I checked the final drive oil , clean as new. But, when you are working hard, letting the engine die down in low range reverse, use the diff lock or your satelite carrier shaft in the differential will wear a little hard.... I will check my diff when i have time....

Those rear ends are unbreakable in work... You have to use mean tricks to snap them, as long as you use them properly (no smashing into a big pile of sand in high gear), it doesn't matter how heavy the load. Just use the diff lock.
 
I'm glad you brought up the diff lok, Renze, I was wondering about that. I haven't used it faithfully, but will now. It looks like I will be going on travel to Alabama for a week or so starting tomorrow so I might be out of pocket (depends on if they have a computer in the motel).
 
....After having noticed the quite increase of rear axle play, i am thinking of changeing the floor pedal to a lever that is pulled over it's dead point: so i wont need to continously press it with my right foot that's getting sore after a day of mud-ploughing...
 
Humm- After you do that mod, think you could post some pics? Sounds like a good idea. Never thought of that!
 
Yes, but dont use it in corners: My father used to have a Deutz D15, a one cylinder 15 hp, in the late sixties. His halfaxles snapped two times when he forgot to disengage the diff lock in a corner... Well i dont see the 70mm halfaxles break so soon on the 5245...;)
 
All the tyre co`s around he have the equipment to fill wheels with water . You must put something in to stop them freezing .

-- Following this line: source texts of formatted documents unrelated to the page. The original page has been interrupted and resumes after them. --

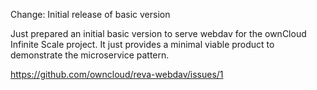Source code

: Change: Initial release of basic version

Just prepared an initial basic version to serve webdav for the ownCloud
Infinite Scale project. It just provides a minimal viable product to
demonstrate the microservice pattern.

https://github.com/owncloud/reva-webdav/issues/1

It makes a big difference for traction on a loader tractor

i fill the rear tyres of our loader tractor with the power washer,jack the back of the tractor up and unscrew the valve then take nozzle off power washer and direct into the tube.you have to take it out every few minutes to let the air escape its no big deal to do.
What do you put in to stop em freezing ?

nothing,the tractor is in a shed at night and it was minus 15c this year and they never froze.you only fill 3/4 with water so if they did freeze there is room to expand.
i would not risk it
 
when i used a 2wd crystal with front loader on silage clamps i used a cut down metal crop sprayer tank with about 75 gallons of rubble and concrete, i added the quick hitch off a massey reversable plough to make hitching up easier, it also moved the weight a bit further back as well.
one time i was on a clamp of long chop stuff from a forage wagon when the farmers son turned up with a borrowed 4wd muir hill to do a bit of rolling... he had more wheel spin getting up on top than i did.... funny thing was we actually won a cup for the quality of the silage from the innoculant suppliers... quite suprised all the experts who said you had to have sort precision chop to make good silage... the fahr forage wagon with a 55hp leyland on the front only chopped to about 4 inches.
 
when i used a 2wd crystal with front loader on silage clamps i used a cut down metal crop sprayer tank with about 75 gallons of rubble and concrete, i added the quick hitch off a massey reversable plough to make hitching up easier, it also moved the weight a bit further back as well.
one time i was on a clamp of long chop stuff from a forage wagon when the farmers son turned up with a borrowed 4wd muir hill to do a bit of rolling... he had more wheel spin getting up on top than i did.... funny thing was we actually won a cup for the quality of the silage from the innoculant suppliers... quite suprised all the experts who said you had to have sort precision chop to make good silage... the fahr forage wagon with a 55hp leyland on the front only chopped to about 4 inches.

Just goes to show !
 
I live in Vermont, USA and every tractor around here has their tires "loaded". It's standard practice. The loading fluid is a combination of water and some kind of salt (we all call it chloride) to lower the freeze point down to near zero F.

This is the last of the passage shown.